India A Step Closer To First Offshore Wind Energy Auction

World | Wind Energy

Photo-illustration: Pixabay

Nearly eight years after we first covered news about India taking initial steps to set up offshore wind energy projects, the first government document seen as a precursor to a final auction has been released.

The Ministry of New and Renewable Energy recently issued an expression of interest document on its website. The Ministry wants to gauge market interest to set up 1 gigawatt of offshore wind energy capacity off the coast of Gujarat, western India.

Back in November 2010, we covered a news story stating that the Ministry is planning to conduct a survey to establish the generation potential for offshore wind energy. The survey was supposed to take two to three years to complete. There is no word on whether this survey has indeed been completed or not.

In 2015, the Ministry approved an offshore wind energy policy that outlined the various approvals project developers would require to set up the projects, the various agencies that would be involved in the approvals, and so on.
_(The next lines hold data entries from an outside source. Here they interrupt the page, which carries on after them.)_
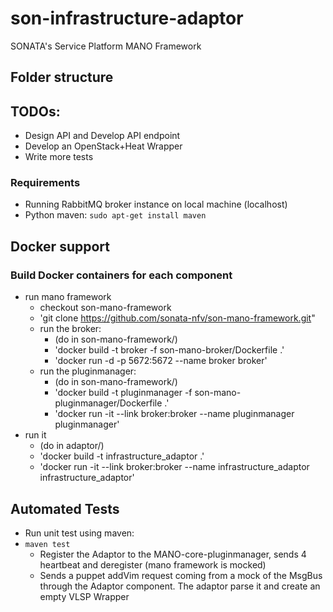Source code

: # son-infrastructure-adaptor
SONATA's Service Platform MANO Framework


## Folder structure


## TODOs:
* Design API and Develop API endpoint
* Develop an OpenStack+Heat Wrapper
* Write more tests 


### Requirements
* Running RabbitMQ broker instance on local machine (localhost)
* Python maven: `sudo apt-get install maven`

## Docker support
### Build Docker containers for each component

 * run mano framework
   * checkout son-mano-framework
   * 'git clone https://github.com/sonata-nfv/son-mano-framework.git"
   * run the broker:
     * (do in son-mano-framework/)
     * 'docker build -t broker -f son-mano-broker/Dockerfile .'
     * 'docker run -d -p 5672:5672 --name broker broker'
   * run the pluginmanager:
     * (do in son-mano-framework/)
     * 'docker build -t pluginmanager -f son-mano-pluginmanager/Dockerfile .'
     * 'docker run -it --link broker:broker --name pluginmanager pluginmanager'
* run it
   * (do in adaptor/)
   * 'docker build -t infrastructure_adaptor .'
   * 'docker run -it --link broker:broker --name infrastructure_adaptor infrastructure_adaptor'

## Automated Tests

* Run unit test using maven:
* `maven test`
   * Register the Adaptor to the MANO-core-pluginmanager, sends 4 heartbeat and deregister (mano framework is mocked)
   * Sends a puppet addVim request coming from a mock of the MsgBus through the Adaptor component. The adaptor parse it and create an empty VLSP Wrapper


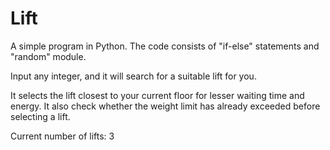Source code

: # Lift
A simple program in Python.
The code consists of "if-else" statements and "random" module.

Input any integer, and it will search for a suitable lift for you.

It selects the lift closest to your current floor for lesser waiting time and energy.
It also check whether the weight limit has already exceeded before selecting a lift.

Current number of lifts: 3
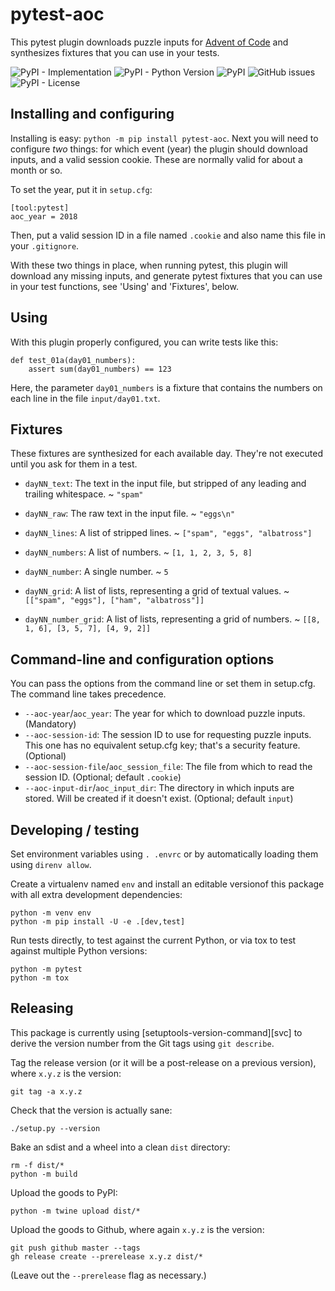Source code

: # pytest-aoc

This pytest plugin downloads puzzle inputs for [Advent of Code][1] and
synthesizes fixtures that you can use in your tests.

![PyPI - Implementation](https://img.shields.io/pypi/implementation/pytest-aoc?style=flat-square)
![PyPI - Python Version](https://img.shields.io/pypi/pyversions/pytest-aoc?style=flat-square)
![PyPI](https://img.shields.io/pypi/v/pytest-aoc?style=flat-square)
![GitHub issues](https://img.shields.io/github/issues/j0057/pytest-aoc?style=flat-square)
![PyPI - License](https://img.shields.io/pypi/l/pytest-aoc?style=flat-square)

[1]: https://adventofcode.com/

## Installing and configuring

Installing is easy: `python -m pip install pytest-aoc`. Next you will need to configure
_two_ things: for which event (year) the plugin should download inputs, and a
valid session cookie. These are normally valid for about a month or so.

To set the year, put it in `setup.cfg`:

    [tool:pytest]
    aoc_year = 2018

Then, put a valid session ID in a file named `.cookie` and also name this file
in your `.gitignore`.

With these two things in place, when running pytest, this plugin will download
any missing inputs, and generate pytest fixtures that you can use in your test
functions, see 'Using' and 'Fixtures', below.

## Using

With this plugin properly configured, you can write tests like this:

    def test_01a(day01_numbers):
        assert sum(day01_numbers) == 123

Here, the parameter `day01_numbers` is a fixture that contains the numbers on
each line in the file `input/day01.txt`.

## Fixtures

These fixtures are synthesized for each available day. They're not executed
until you ask for them in a test.

- `dayNN_text`: The text in the input file, but stripped of any leading and trailing whitespace.
  ~ `"spam"`

- `dayNN_raw`: The raw text in the input file.
  ~ `"eggs\n"`

- `dayNN_lines`: A list of stripped lines.
  ~ `["spam", "eggs", "albatross"]`

- `dayNN_numbers`: A list of numbers.
  ~ `[1, 1, 2, 3, 5, 8]`

- `dayNN_number`: A single number.
  ~ `5`

- `dayNN_grid`: A list of lists, representing a grid of textual values.
  ~ `[["spam", "eggs"], ["ham", "albatross"]]`

- `dayNN_number_grid`: A list of lists, representing a grid of numbers.
  ~ `[[8, 1, 6], [3, 5, 7], [4, 9, 2]]`

## Command-line and configuration options

You can pass the options from the command line or set them in setup.cfg. The
command line takes precedence.

- `--aoc-year`/`aoc_year`: The year for which to download puzzle inputs.
  (Mandatory)
- `--aoc-session-id`: The session ID to use for requesting puzzle inputs. This
  one has no equivalent setup.cfg key; that's a security feature. (Optional)
- `--aoc-session-file`/`aoc_session_file`: The file from which to read the
  session ID. (Optional; default `.cookie`)
- `--aoc-input-dir`/`aoc_input_dir`: The directory in which inputs are stored.
  Will be created if it doesn't exist. (Optional; default `input`)

## Developing / testing

Set environment variables using `. .envrc` or by automatically loading them
using `direnv allow`.

Create a virtualenv named `env` and install an editable versionof this package
with all extra development dependencies:

    python -m venv env
    python -m pip install -U -e .[dev,test]

Run tests directly, to test against the current Python, or via tox to test
against multiple Python versions:

    python -m pytest
    python -m tox

## Releasing

This package is currently using [setuptools-version-command][svc] to derive
the version number from the Git tags using `git describe`. 

Tag the release version (or it will be a post-release on a previous version),
where `x.y.z` is the version:

    git tag -a x.y.z

Check that the version is actually sane:

    ./setup.py --version

Bake an sdist and a wheel into a clean `dist` directory:

    rm -f dist/*
    python -m build

Upload the goods to PyPI:

    python -m twine upload dist/*

Upload the goods to Github, where again `x.y.z` is the version:

    git push github master --tags
    gh release create --prerelease x.y.z dist/* 

(Leave out the `--prerelease` flag as necessary.)
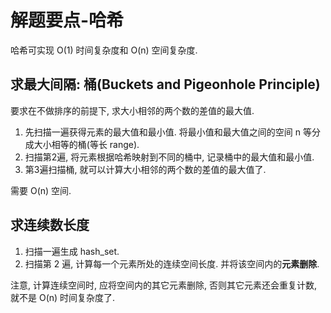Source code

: # 解题要点-哈希

哈希可实现 O(1) 时间复杂度和 O(n) 空间复杂度.

## 求最大间隔: 桶(Buckets and Pigeonhole Principle)

要求在不做排序的前提下, 求大小相邻的两个数的差值的最大值.

1. 先扫描一遍获得元素的最大值和最小值. 将最小值和最大值之间的空间 n 等分成大小相等的桶(等长 range).
2. 扫描第2遍, 将元素根据哈希映射到不同的桶中, 记录桶中的最大值和最小值.
3. 第3遍扫描桶, 就可以计算大小相邻的两个数的差值的最大值了.

需要 O(n) 空间.

## 求连续数长度

1. 扫描一遍生成 hash_set.
2. 扫描第 2 遍, 计算每一个元素所处的连续空间长度. 并将该空间内的**元素删除**.

注意, 计算连续空间时, 应将空间内的其它元素删除, 否则其它元素还会重复计数, 就不是 O(n) 时间复杂度了.
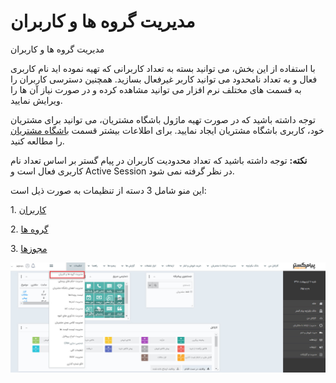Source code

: # مدیریت گروه ها و کاربران    

مدیریت گروه ها و کاربران

با استفاده از این بخش، می توانید  بسته به تعداد کاربرانی که تهیه نموده اید نام کاربری فعال و به تعداد نامحدود می توانید کاربر غیرفعال بسازید. همچنین دسترسی کاربران را به قسمت های مختلف نرم افزار می توانید مشاهده کرده و در صورت نیاز آن ها را ویرایش نمایید.

توجه داشته باشید که در صورت تهیه ماژول باشگاه مشتریان، می توانید برای مشتریان خود، کاربری باشگاه مشتریان ایجاد نمایید. برای اطلاعات بیشتر قسمت [باشگاه مشتریان](../MajolhayeTakmili/BashgaheMoshtarian.md) را مطالعه کنید.

**نکته:** توجه داشته باشید که تعداد محدودیت کاربران در پیام گستر بر اساس تعداد نام کاربری فعال است و Active Session در نظر گرفته نمی شود.

این منو شامل 3 دسته از تنظیمات به صورت ذیل است:

1\. [کاربران](GroupsManagementAndUsers/Users.md)

2\. [گروه ها](GroupsManagementAndUsers/Groups.md)

3\. [مجوزها](GroupsManagementAndUsers/Privileges.md)

![](GroupsManagementAndUsers/GroupsManagementAndUsers1.jpg)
Late last year, the Ministry announced that it plans to hold auctions for 5 gigawatts of offshore wind energy capacity in 2018-19. Minster for New and Renewable Energy RK Singh stated that a feasibility study ongoing at one of the proposed sites is in progress, while a similar survey would begin at two more sites soon. Apart from Gujarat, offshore wind energy projects are likely to come up in Tamil Nadu as well.

As of February 28th, 2018, India had an installed wind energy capacity of 32.9 gigawatts. The government has set a target to increase this figure to 60 gigawatts by March 2022. The government is expected to auction 10 gigawatts of wind energy capacity each in 2018-19 and 2019-20 to this effect.

Since India introduced competitive auctions in the wind energy sector last year, nearly 7.5 gigawatts of capacity has been allocated to project developers. Minimum tariff bids in these auctions have collapsed by nearly 30% in a matter of just 12 months. Offshore wind energy auctions are expected to be highly competitive as well, even though the capital cost of at least the initial projects is expected to be high.